Snodgrass remained optimistic the fall sports season including football would be played starting in August.

The OHSAA has been working on multiple scenarios for the football season.

The OHSAA officially joined the adult and youth sports leagues state advisory group in mid-June. There are 25 members of the advisory group tasked with developing statewide guidelines for sports leagues as Ohio continues to reopen during the COVID-19 pandemic.

Snodgrass responded to a tweet June 28 saying fall sports were scheduled to move forward as of this past weekend but acknowledged the "uncertainty and unknowns of the future."

Goldring, the OHSAA's senior director of operations since August 2008, has been with the education-based athletics governing body since 1995. He served as an assistant commissioner from June 2005 to August 2008.

Prior to that, he was the director of information services from October 1995 to June 2005.

During the 2015-16 school year, Goldring was also the OHSAA acting executive director from mid-March to mid-June of 2016 when former commissioner Dr. Dan Ross was on medical leave.

Prior to becoming the executive director, Snodgrass, an upper Sandusky native, was the lead liaison to athletic administrators. He also oversaw the team that administrates boys and girls golf and many of the team sports for the OHSAA, including basketball, baseball, ice hockey, soccer and softball, according to the OHSAA website.

Snodgrass succeeded Ross as the OHSAA commissioner/executive director. Ross had been in that role since 2004.

Snodgrass was the association’s first administrator for boys and girls lacrosse when it became sanctioned by the OHSAA in 2017.

He has been a featured speaker at several student leadership conferences, where he has addressed sportsmanship, ethics and leadership.

He developed the OHSAA’s nationally recognized “Golden Megaphone” program to promote sportsmanship within student groups in member schools.

National Federation of State High School Association (NFHS) executive director Dr. Karissa Niehoff told WCPO in late June that Snodgrass was juggling a lot under difficult circumstances during the pandemic.

"With over 800 schools in Ohio, it's just a massive lift to try to get those schools back when resources are scarce," Niehoff told WCPO in June.

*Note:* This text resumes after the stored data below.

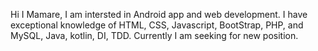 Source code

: Hi I Mamare, 
I am intersted in Android app and web development. I have exceptional knowledge of HTML, CSS, Javascript, BootStrap, PHP, 
and MySQL, Java, kotlin, DI, TDD. Currently I am seeking for new position.

<!---
Mmamare/Mmamare is a ✨ special ✨ repository because its `README.md` (this file) appears on your GitHub profile.
You can click the Preview link to take a look at your changes.
--->

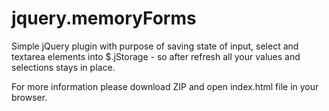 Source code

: jquery.memoryForms
==================

Simple jQuery plugin with purpose of saving state of input, select and textarea elements into $.jStorage - so after refresh all your values and selections stays in place.

For more information please download ZIP and open index.html file in your browser. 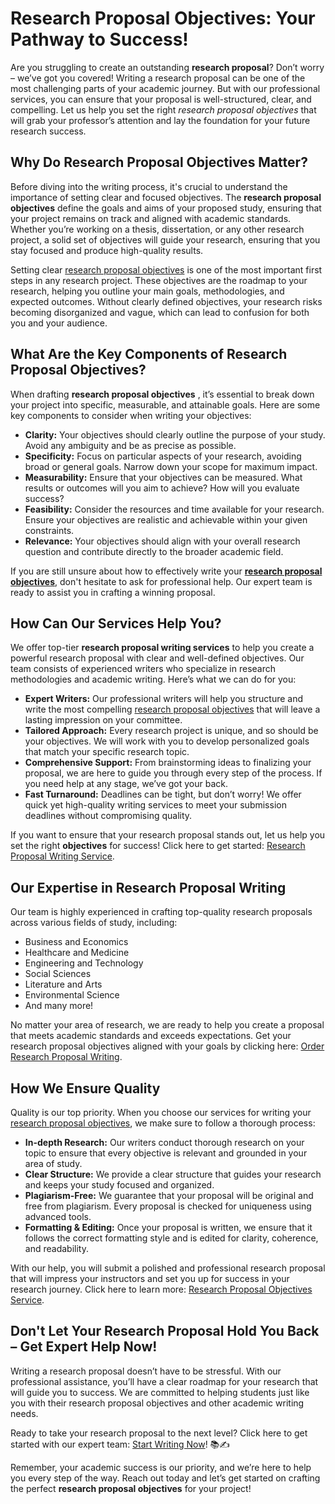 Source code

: # Research Proposal Objectives: Your Pathway to Success!

Are you struggling to create an outstanding **research proposal**? Don’t worry – we’ve got you covered! Writing a research proposal can be one of the most challenging parts of your academic journey. But with our professional services, you can ensure that your proposal is well-structured, clear, and compelling. Let us help you set the right _research proposal objectives_ that will grab your professor’s attention and lay the foundation for your future research success.

## Why Do Research Proposal Objectives Matter?

Before diving into the writing process, it's crucial to understand the importance of setting clear and focused objectives. The **research proposal objectives** define the goals and aims of your proposed study, ensuring that your project remains on track and aligned with academic standards. Whether you’re working on a thesis, dissertation, or any other research project, a solid set of objectives will guide your research, ensuring that you stay focused and produce high-quality results.

Setting clear [research proposal objectives](https://tinyurl.com/topessay?keyword=research+proposal+objectives) is one of the most important first steps in any research project. These objectives are the roadmap to your research, helping you outline your main goals, methodologies, and expected outcomes. Without clearly defined objectives, your research risks becoming disorganized and vague, which can lead to confusion for both you and your audience.

## What Are the Key Components of Research Proposal Objectives?

When drafting **research proposal objectives** , it’s essential to break down your project into specific, measurable, and attainable goals. Here are some key components to consider when writing your objectives:

- **Clarity:** Your objectives should clearly outline the purpose of your study. Avoid any ambiguity and be as precise as possible.
- **Specificity:** Focus on particular aspects of your research, avoiding broad or general goals. Narrow down your scope for maximum impact.
- **Measurability:** Ensure that your objectives can be measured. What results or outcomes will you aim to achieve? How will you evaluate success?
- **Feasibility:** Consider the resources and time available for your research. Ensure your objectives are realistic and achievable within your given constraints.
- **Relevance:** Your objectives should align with your overall research question and contribute directly to the broader academic field.

If you are still unsure about how to effectively write your [**research proposal objectives**](https://tinyurl.com/topessay?keyword=research+proposal+objectives), don't hesitate to ask for professional help. Our expert team is ready to assist you in crafting a winning proposal.

## How Can Our Services Help You?

We offer top-tier **research proposal writing services** to help you create a powerful research proposal with clear and well-defined objectives. Our team consists of experienced writers who specialize in research methodologies and academic writing. Here’s what we can do for you:

- **Expert Writers:** Our professional writers will help you structure and write the most compelling [research proposal objectives](https://tinyurl.com/topessay?keyword=research+proposal+objectives) that will leave a lasting impression on your committee.
- **Tailored Approach:** Every research project is unique, and so should be your objectives. We will work with you to develop personalized goals that match your specific research topic.
- **Comprehensive Support:** From brainstorming ideas to finalizing your proposal, we are here to guide you through every step of the process. If you need help at any stage, we’ve got your back.
- **Fast Turnaround:** Deadlines can be tight, but don’t worry! We offer quick yet high-quality writing services to meet your submission deadlines without compromising quality.

If you want to ensure that your research proposal stands out, let us help you set the right **objectives** for success! Click here to get started: [Research Proposal Writing Service](https://tinyurl.com/topessay?keyword=research+proposal+objectives).

## Our Expertise in Research Proposal Writing

Our team is highly experienced in crafting top-quality research proposals across various fields of study, including:

- Business and Economics
- Healthcare and Medicine
- Engineering and Technology
- Social Sciences
- Literature and Arts
- Environmental Science
- And many more!

No matter your area of research, we are ready to help you create a proposal that meets academic standards and exceeds expectations. Get your research proposal objectives aligned with your goals by clicking here: [Order Research Proposal Writing](https://tinyurl.com/topessay?keyword=research+proposal+objectives).

## How We Ensure Quality

Quality is our top priority. When you choose our services for writing your [research proposal objectives](https://tinyurl.com/topessay?keyword=research+proposal+objectives), we make sure to follow a thorough process:

- **In-depth Research:** Our writers conduct thorough research on your topic to ensure that every objective is relevant and grounded in your area of study.
- **Clear Structure:** We provide a clear structure that guides your research and keeps your study focused and organized.
- **Plagiarism-Free:** We guarantee that your proposal will be original and free from plagiarism. Every proposal is checked for uniqueness using advanced tools.
- **Formatting & Editing:** Once your proposal is written, we ensure that it follows the correct formatting style and is edited for clarity, coherence, and readability.

With our help, you will submit a polished and professional research proposal that will impress your instructors and set you up for success in your research journey. Click here to learn more: [Research Proposal Objectives Service](https://tinyurl.com/topessay?keyword=research+proposal+objectives).

## Don't Let Your Research Proposal Hold You Back – Get Expert Help Now!

Writing a research proposal doesn’t have to be stressful. With our professional assistance, you’ll have a clear roadmap for your research that will guide you to success. We are committed to helping students just like you with their research proposal objectives and other academic writing needs.

Ready to take your research proposal to the next level? Click here to get started with our expert team: [Start Writing Now](https://tinyurl.com/topessay?keyword=research+proposal+objectives)! 📚✍️

Remember, your academic success is our priority, and we’re here to help you every step of the way. Reach out today and let’s get started on crafting the perfect **research proposal objectives** for your project!
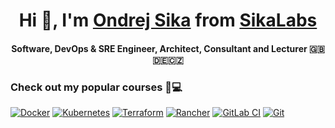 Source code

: <p align="center">
  <h1 align="center"> Hi 👋, I'm <a href="https://sika.io">Ondrej Sika</a> from <a href="https://sikalabs.com">SikaLabs</a></h2>
  <h4 align="center">Software, DevOps & SRE Engineer, Architect, Consultant and Lecturer 🇬🇧🇩🇪🇨🇿</h4>
</p>

<!--
<p align="center">
  <img src="https://github-readme-stats.vercel.app/api?username=ondrejsika&count_private=true&show_icons=true" alt="Ondrej Sika's GitHub stats">
</p>
-->

### Check out my popular courses 🚀💻

[![Docker](https://img.shields.io/badge/-Školení%20Docker-0db7ed?style=for-the-badge&logo=docker&logoColor=white)](https://ondrej-sika.cz/skoleni/docker) [![Kubernetes](https://img.shields.io/badge/-Školení%20Kubernetes-326ce5?style=for-the-badge&logo=kubernetes&logoColor=white)](https://ondrej-sika.cz/skoleni/kubernetes) [![Terraform](https://img.shields.io/badge/-Školení%20Terraform-7B42BC?style=for-the-badge&logo=terraform&logoColor=white)](https://ondrej-sika.cz/skoleni/terraform) [![Rancher](https://img.shields.io/badge/-Školení%20Rancher-3382c3?style=for-the-badge&logo=rancher&logoColor=white)](https://ondrej-sika.cz/skoleni/rancher) [![GitLab CI](https://img.shields.io/badge/-Školení%20GitLab%20CI-FCA121?style=for-the-badge&logo=gitlab-ci&logoColor=white)](https://ondrej-sika.cz/skoleni/gitlab-ci) [![Git](https://img.shields.io/badge/-Školení%20Git-F05032?style=for-the-badge&logo=git&logoColor=white)](https://ondrej-sika.cz/skoleni/git)

<!--
**ondrejsika/ondrejsika** is a ✨ _special_ ✨ repository because its `README.md` (this file) appears on your GitHub profile.

Here are some ideas to get you started:

- 🔭 I’m currently working on ...
- 🌱 I’m currently learning ...
- 👯 I’m looking to collaborate on ...
- 🤔 I’m looking for help with ...
- 💬 Ask me about ...
- 📫 How to reach me: ...
- 😄 Pronouns: ...
- ⚡ Fun fact: ...
-->

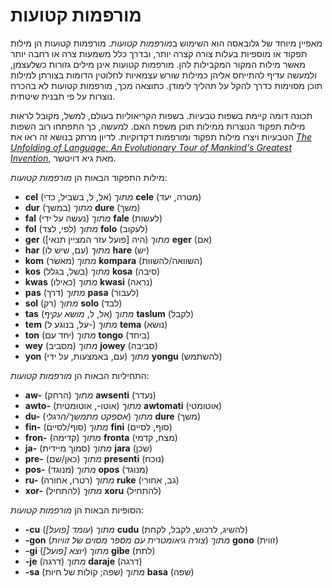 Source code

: <h1>מורפמות קטועות</h1>
<p>
</p>
<p>מאפיין מיוחד של גלובאסה הוא השימוש ב<em>מורפמות קטועות</em>. מורפמות קטועות הן מילות תפקוד או מוספיות בעלות צורה קצרה
	יותר, ובדרך כלל משמעות צרה או רחבה יותר מאשר מילות המקור המקבילות להן. מורפמות קטועות אינן מילים גזורות כשלעצמן,
	ולמעשה עדיף להתייחס אליהן כמילות שורש עצמאיות לחלוטין הדומות בצורתן למילות תוכן מסוימות כדרך להקל על תהליך לימודן.
	כתוצאה מכך, מורפמות קטועות לא בהכרח נוצרות על פי תבנית שיטתית.</p>
<p>תכונה דומה קיימת בשפות טבעיות. בשפות הקריאוליות בעולם, למשל, מקובל לראות מילות תפקוד הנוצרות ממילות תוכן משפת האם.
	למעשה, כך התפתחו רוב השפות הטבעיות ויצרו מילות תפקוד ומורפמות דקדוקיות. לדיון מרתק בנושא זה ראו את <a
		href="https://www.amazon.com/Unfolding-Language-Evolutionary-Mankinds-Invention/dp/0805080120/ref=sr_1_1"><em>The
			Unfolding of Language: An Evolutionary Tour of Mankind's Greatest Invention</em></a>, מאת גיא דויטשר.</p>
<p>מילות התפקוד הבאות הן <em>מורפמות קטועות</em>:</p>
<ul>
	<li><strong>cel</strong> (אל, ל, בשביל, כדי) <em>מתוך</em> <strong>cele</strong> (מטרה, יעד)</li>
	<li><strong>dur</strong> (במשך) <em>מתוך</em> <strong>dure</strong> (משך)</li>
	<li><strong>fal</strong> (נעשה על ידי) <em>מתוך</em> <strong>fale</strong> (לעשות)</li>
	<li><strong>fol</strong> (לפי, לצד) <em>מתוך</em> <strong>folo</strong> (לעקוב)</li>
	<li><strong>ger</strong> (היה [פועל עזר המציין תנאי]) <em>מתוך</em> <strong>eger</strong> (אם)</li>
	<li><strong>har</strong> (עם, שיש לו) <em>מתוך</em> <strong>hare</strong> (יש)</li>
	<li><strong>kom</strong> (מאשר) <em>מתוך</em> <strong>kompara</strong> (השוואה/להשוות)</li>
	<li><strong>kos</strong> (בשל, בגלל) <em>מתוך</em> <strong>kosa</strong> (סיבה)</li>
	<li><strong>kwas</strong> (כאילו) <em>מתוך</em> <strong>kwasi</strong> (נראה)</li>
	<li><strong>pas</strong> (דרך) <em>מתוך</em> <strong>pasa</strong> (לעבור)</li>
	<li><strong>sol</strong> (רק) <em>מתוך</em> <strong>solo</strong> (לבד)</li>
	<li><strong>tas</strong> (אל, ל, <em>מושא עקיף</em>) <em>מתוך</em> <strong>taslum</strong> (לקבל)</li>
	<li><strong>tem</strong> (על, בנוגע ל-) <em>מתוך</em> <strong>tema</strong> (נושא)</li>
	<li><strong>ton</strong> (יחד עם) <em>מתוך</em> <strong>tongo</strong> (ביחד)</li>
	<li><strong>wey</strong> (מסביב) <em>מתוך</em> <strong>jowey</strong> (סביבה)</li>
	<li><strong>yon</strong> (עם, באמצעות, על ידי) <em>מתוך</em> <strong>yongu</strong> (להשתמש)</li>
</ul>
<p>התחיליות הבאות הן <em>מורפמות קטועות</em>:</p>
<ul>
	<li><strong>aw-</strong> (הרחק) <em>מתוך</em> <strong>awsenti</strong> (נעדר)</li>
	<li><strong>awto-</strong> (אוטו-, אוטומטית) <em>מתוך</em> <strong>awtomati</strong> (אוטומטי)</li>
	<li><strong>du-</strong> (<em>אספקט מתמשך/הרגלי</em>) <em>מתוך</em> <strong>dure</strong> (משך)</li>
	<li><strong>fin-</strong> (סוף/לסיים) <em>מתוך</em> <strong>fini</strong> (סוף, לסיים)</li>
	<li><strong>fron-</strong> (קדימה) <em>מתוך</em> <strong>fronta</strong> (מצח, קדמי)</li>
	<li><strong>ja-</strong> (סמוך מיידית) <em>מתוך</em> <strong>jara</strong> (שכן)</li>
	<li><strong>pre-</strong> (כאן/שם) <em>מתוך</em> <strong>presenti</strong> (נוכח)</li>
	<li><strong>pos-</strong> (מנוגד) <em>מתוך</em> <strong>opos</strong> (מנוגד)</li>
	<li><strong>ru-</strong> (רטרו, אחורה) <em>מתוך</em> <strong>ruke</strong> (גב, אחורי)</li>
	<li><strong>xor-</strong> (להתחיל) <em>מתוך</em> <strong>xoru</strong> (להתחיל)</li>
</ul>
<p>הסופיות הבאות הן <em>מורפמות קטועות</em>:</p>
<ul>
	<li><strong>-cu</strong> (<em>עומד [פועל]</em>) <em>מתוך</em> <strong>cudu</strong> (להשיג, לרכוש, לקבל, לקחת) </li>
	<li><strong>-gon</strong> (<em>צורה גיאומטרית עם מספר מסוים של זוויות</em>) <em>מתוך</em>
		<strong>gono</strong> (זווית)
	</li>
	<li><strong>-gi</strong> (<em>יוצא [פועל]</em>) <em>מתוך</em> <strong>gibe</strong> (לתת)</li>
	<li><strong>-je</strong> (דרגה) <em>מתוך</em> <strong>daraje</strong> (דרגה)</li>
	<li><strong>-sa</strong> (שפה; קולות של חיות) <em>מתוך</em> <strong>basa</strong> (שפה)</li>
</ul>
<p></p>
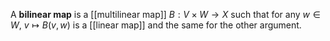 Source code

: A **bilinear map** is a [[multilinear map]] $B: V \times W \to X$ such that for any $w \in W$, $v \mapsto B(v, w)$ is a [[linear map]] and the same for the other argument. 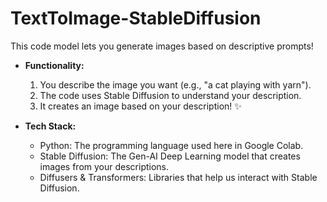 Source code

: # TextToImage-StableDiffusion

This code model lets you generate images based on descriptive prompts! 

* **Functionality:**
    1. You describe the image you want (e.g., "a cat playing with yarn").
    2. The code uses Stable Diffusion to understand your description.
    3. It creates an image based on your description!  ✨

* **Tech Stack:**
    * Python: The programming language used here in Google Colab.
    * Stable Diffusion: The Gen-AI Deep Learning model that creates images from your descriptions.
    * Diffusers & Transformers: Libraries that help us interact with Stable Diffusion.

"And when his staffing has reduced a little bit, I believe, it's going to be hard for his office to do everything and get it all done in the way that he used to. He's a great guy, positive attitude – he's plugging away and doing good things for kids in other areas as well."

Before joining the OHSAA, Snodgrass had a 31-year career in education as a teacher, coach and administrator.

He spent 25 years at Findlay High School, where he once coached Pittsburgh Steelers quarterback Ben Roethlisberger, a former Miami University standout, in high school basketball.

The OHSAA had 816 member high schools and approximately 760 seventh- to eighth-grade schools in the association in the 2019-20 school year. The OHSAA represents over 350,000 students competing in 26 sanctioned sports – 13 for boys and 13 for girls.